-- PROBLEM --
In the entries below, spot each line with the word "that" and copy it.

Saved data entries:
◆ ◆ ◆ ◆ ◆ ◆ ◆

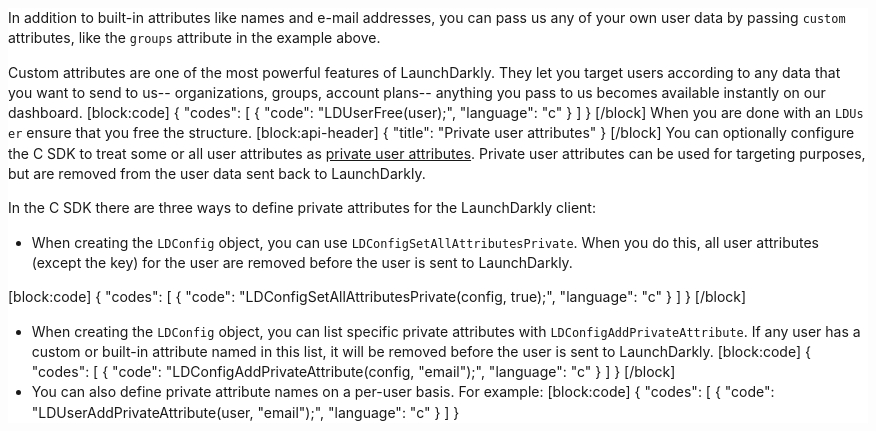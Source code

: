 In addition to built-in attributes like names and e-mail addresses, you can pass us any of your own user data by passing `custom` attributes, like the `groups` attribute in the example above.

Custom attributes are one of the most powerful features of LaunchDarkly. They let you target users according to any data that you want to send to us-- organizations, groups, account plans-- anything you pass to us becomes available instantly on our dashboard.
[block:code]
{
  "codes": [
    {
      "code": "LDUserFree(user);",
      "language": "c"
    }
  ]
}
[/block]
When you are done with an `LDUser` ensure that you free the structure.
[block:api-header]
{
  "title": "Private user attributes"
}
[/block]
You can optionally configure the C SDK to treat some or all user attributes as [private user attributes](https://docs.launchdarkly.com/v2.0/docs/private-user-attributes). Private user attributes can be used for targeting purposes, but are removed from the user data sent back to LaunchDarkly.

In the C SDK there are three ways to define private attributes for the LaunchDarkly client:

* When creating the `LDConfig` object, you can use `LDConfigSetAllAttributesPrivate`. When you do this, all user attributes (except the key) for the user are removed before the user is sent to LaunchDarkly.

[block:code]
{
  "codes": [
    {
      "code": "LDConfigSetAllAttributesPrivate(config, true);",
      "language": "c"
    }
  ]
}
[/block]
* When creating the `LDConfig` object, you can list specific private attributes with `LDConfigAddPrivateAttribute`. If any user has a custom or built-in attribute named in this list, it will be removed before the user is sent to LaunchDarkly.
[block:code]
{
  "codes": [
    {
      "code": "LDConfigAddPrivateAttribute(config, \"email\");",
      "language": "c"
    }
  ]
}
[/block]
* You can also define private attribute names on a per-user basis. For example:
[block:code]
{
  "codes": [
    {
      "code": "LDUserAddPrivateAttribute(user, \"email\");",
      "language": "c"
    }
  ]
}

◆ ◆ ◆ ◆ ◆ ◆ ◆

-- EXERCISE ANSWER --
Custom attributes are one of the most powerful features of LaunchDarkly. They let you target users according to any data that you want to send to us-- organizations, groups, account plans-- anything you pass to us becomes available instantly on our dashboard.
When you are done with an `LDUser` ensure that you free the structure.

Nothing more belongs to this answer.